* [Work request] Only the pictures are to be left out; return the rest of the data exactly as it stands.

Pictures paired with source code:
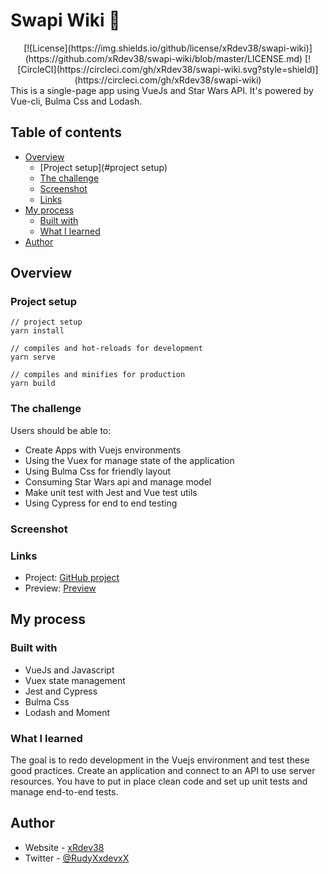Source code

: # Swapi Wiki 🚀
<div align="center">
[![License](https://img.shields.io/github/license/xRdev38/swapi-wiki)](https://github.com/xRdev38/swapi-wiki/blob/master/LICENSE.md)  [![CircleCI](https://circleci.com/gh/xRdev38/swapi-wiki.svg?style=shield)](https://circleci.com/gh/xRdev38/swapi-wiki)
</div>
This is a single-page app using VueJs and Star Wars API. It's powered by Vue-cli, Bulma Css and Lodash.

## Table of contents

- [Overview](#overview)
    - [Project setup](#project setup)
    - [The challenge](#the-challenge)
    - [Screenshot](#screenshot)
    - [Links](#links)
- [My process](#my-process)
    - [Built with](#built-with)
    - [What I learned](#what-i-learned)
- [Author](#author)

## Overview

### Project setup
```
// project setup
yarn install

// compiles and hot-reloads for development
yarn serve

// compiles and minifies for production
yarn build
```

### The challenge

Users should be able to:

- Create Apps with Vuejs environments
- Using the Vuex for manage state of the application
- Using Bulma Css for friendly layout
- Consuming Star Wars api and manage model
- Make unit test with Jest and Vue test utils
- Using Cypress for end to end testing

### Screenshot


### Links

- Project: [GitHub project](https://github.com/xRdev38/swapi-wiki)
- Preview: [Preview](https://swapi-wiki-dev.surge.sh)

## My process

### Built with

- VueJs and Javascript
- Vuex state management
- Jest and Cypress
- Bulma Css
- Lodash and Moment

### What I learned

The goal is to redo development in the Vuejs environment and test these good practices. Create an application and connect to an API to use server resources. You have to put in place clean code and set up unit tests and manage end-to-end tests.

## Author

- Website - [xRdev38](https://github.com/xRdev38)
- Twitter - [@RudyXxdevxX](https://twitter.com/RudyXxdevxX)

* [Solution for this exercise]
Source code

: # Swapi Wiki 🚀
<div align="center">
[![License](https://img.shields.io/github/license/xRdev38/swapi-wiki)](https://github.com/xRdev38/swapi-wiki/blob/master/LICENSE.md)  [![CircleCI](https://circleci.com/gh/xRdev38/swapi-wiki.svg?style=shield)](https://circleci.com/gh/xRdev38/swapi-wiki)
</div>
This is a single-page app using VueJs and Star Wars API. It's powered by Vue-cli, Bulma Css and Lodash.

## Table of contents

- [Overview](#overview)
    - [Project setup](#project setup)
    - [The challenge](#the-challenge)
    - [Screenshot](#screenshot)
    - [Links](#links)
- [My process](#my-process)
    - [Built with](#built-with)
    - [What I learned](#what-i-learned)
- [Author](#author)

## Overview

### Project setup
```
// project setup
yarn install

// compiles and hot-reloads for development
yarn serve

// compiles and minifies for production
yarn build
```

### The challenge

Users should be able to:

- Create Apps with Vuejs environments
- Using the Vuex for manage state of the application
- Using Bulma Css for friendly layout
- Consuming Star Wars api and manage model
- Make unit test with Jest and Vue test utils
- Using Cypress for end to end testing

### Screenshot


### Links

- Project: [GitHub project](https://github.com/xRdev38/swapi-wiki)
- Preview: [Preview](https://swapi-wiki-dev.surge.sh)

## My process

### Built with

- VueJs and Javascript
- Vuex state management
- Jest and Cypress
- Bulma Css
- Lodash and Moment

### What I learned

The goal is to redo development in the Vuejs environment and test these good practices. Create an application and connect to an API to use server resources. You have to put in place clean code and set up unit tests and manage end-to-end tests.

## Author

- Website - [xRdev38](https://github.com/xRdev38)
- Twitter - [@RudyXxdevxX](https://twitter.com/RudyXxdevxX)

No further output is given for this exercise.